• Work request:
Repeat exactly, and only, the lines from the one containing "I am making" through the end of the records.

Start of Exercise inputs

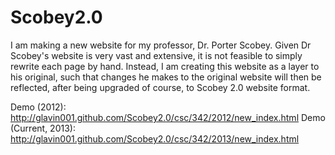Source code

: Scobey2.0
=========

I am making a new website for my professor, Dr. Porter Scobey. 
Given Dr Scobey's website is very vast and extensive, it is not feasible to simply rewrite each page by hand.
Instead, I am creating this website as a layer to his original, such that changes he makes to the original website will then be reflected, after being upgraded of course, to Scobey 2.0 website format.

Demo (2012): http://glavin001.github.com/Scobey2.0/csc/342/2012/new_index.html
Demo (Current, 2013): http://glavin001.github.com/Scobey2.0/csc/342/2013/new_index.html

End of Exercise inputs

• Task response:
I am making a new website for my professor, Dr. Porter Scobey. 
Given Dr Scobey's website is very vast and extensive, it is not feasible to simply rewrite each page by hand.
Instead, I am creating this website as a layer to his original, such that changes he makes to the original website will then be reflected, after being upgraded of course, to Scobey 2.0 website format.

Demo (2012): http://glavin001.github.com/Scobey2.0/csc/342/2012/new_index.html
Demo (Current, 2013): http://glavin001.github.com/Scobey2.0/csc/342/2013/new_index.html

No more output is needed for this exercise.